**Problem to solve:** Could you return only the lines that run from the line with "#1256|@NastMardov|1930" through the final line of the data, exactly as they stand?
** Material to process follows **
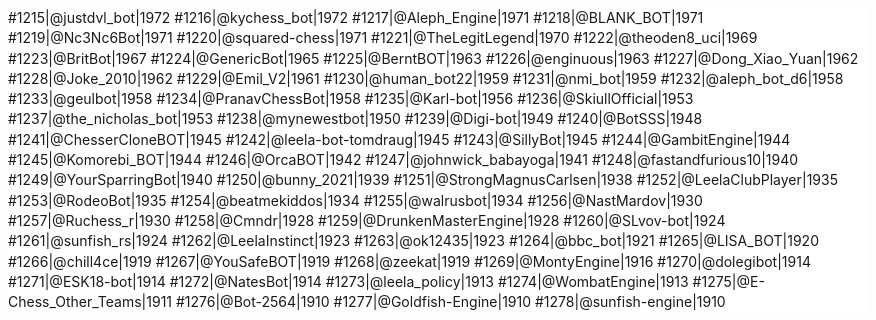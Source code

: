 #1215|@justdvl_bot|1972
#1216|@kychess_bot|1972
#1217|@Aleph_Engine|1971
#1218|@BLANK_BOT|1971
#1219|@Nc3Nc6Bot|1971
#1220|@squared-chess|1971
#1221|@TheLegitLegend|1970
#1222|@theoden8_uci|1969
#1223|@BritBot|1967
#1224|@GenericBot|1965
#1225|@BerntBOT|1963
#1226|@enginuous|1963
#1227|@Dong_Xiao_Yuan|1962
#1228|@Joke_2010|1962
#1229|@Emil_V2|1961
#1230|@human_bot22|1959
#1231|@nmi_bot|1959
#1232|@aleph_bot_d6|1958
#1233|@geulbot|1958
#1234|@PranavChessBot|1958
#1235|@Karl-bot|1956
#1236|@SkiullOfficial|1953
#1237|@the_nicholas_bot|1953
#1238|@mynewestbot|1950
#1239|@Digi-bot|1949
#1240|@BotSSS|1948
#1241|@ChesserCloneBOT|1945
#1242|@leela-bot-tomdraug|1945
#1243|@SillyBot|1945
#1244|@GambitEngine|1944
#1245|@Komorebi_BOT|1944
#1246|@OrcaBOT|1942
#1247|@johnwick_babayoga|1941
#1248|@fastandfurious10|1940
#1249|@YourSparringBot|1940
#1250|@bunny_2021|1939
#1251|@StrongMagnusCarlsen|1938
#1252|@LeelaClubPlayer|1935
#1253|@RodeoBot|1935
#1254|@beatmekiddos|1934
#1255|@walrusbot|1934
#1256|@NastMardov|1930
#1257|@Ruchess_r|1930
#1258|@Cmndr|1928
#1259|@DrunkenMasterEngine|1928
#1260|@SLvov-bot|1924
#1261|@sunfish_rs|1924
#1262|@LeelaInstinct|1923
#1263|@ok12435|1923
#1264|@bbc_bot|1921
#1265|@LISA_BOT|1920
#1266|@chill4ce|1919
#1267|@YouSafeBOT|1919
#1268|@zeekat|1919
#1269|@MontyEngine|1916
#1270|@dolegibot|1914
#1271|@ESK18-bot|1914
#1272|@NatesBot|1914
#1273|@leela_policy|1913
#1274|@WombatEngine|1913
#1275|@E-Chess_Other_Teams|1911
#1276|@Bot-2564|1910
#1277|@Goldfish-Engine|1910
#1278|@sunfish-engine|1910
** End of Material to process **
**Result below:**
#1256|@NastMardov|1930
#1257|@Ruchess_r|1930
#1258|@Cmndr|1928
#1259|@DrunkenMasterEngine|1928
#1260|@SLvov-bot|1924
#1261|@sunfish_rs|1924
#1262|@LeelaInstinct|1923
#1263|@ok12435|1923
#1264|@bbc_bot|1921
#1265|@LISA_BOT|1920
#1266|@chill4ce|1919
#1267|@YouSafeBOT|1919
#1268|@zeekat|1919
#1269|@MontyEngine|1916
#1270|@dolegibot|1914
#1271|@ESK18-bot|1914
#1272|@NatesBot|1914
#1273|@leela_policy|1913
#1274|@WombatEngine|1913
#1275|@E-Chess_Other_Teams|1911
#1276|@Bot-2564|1910
#1277|@Goldfish-Engine|1910
#1278|@sunfish-engine|1910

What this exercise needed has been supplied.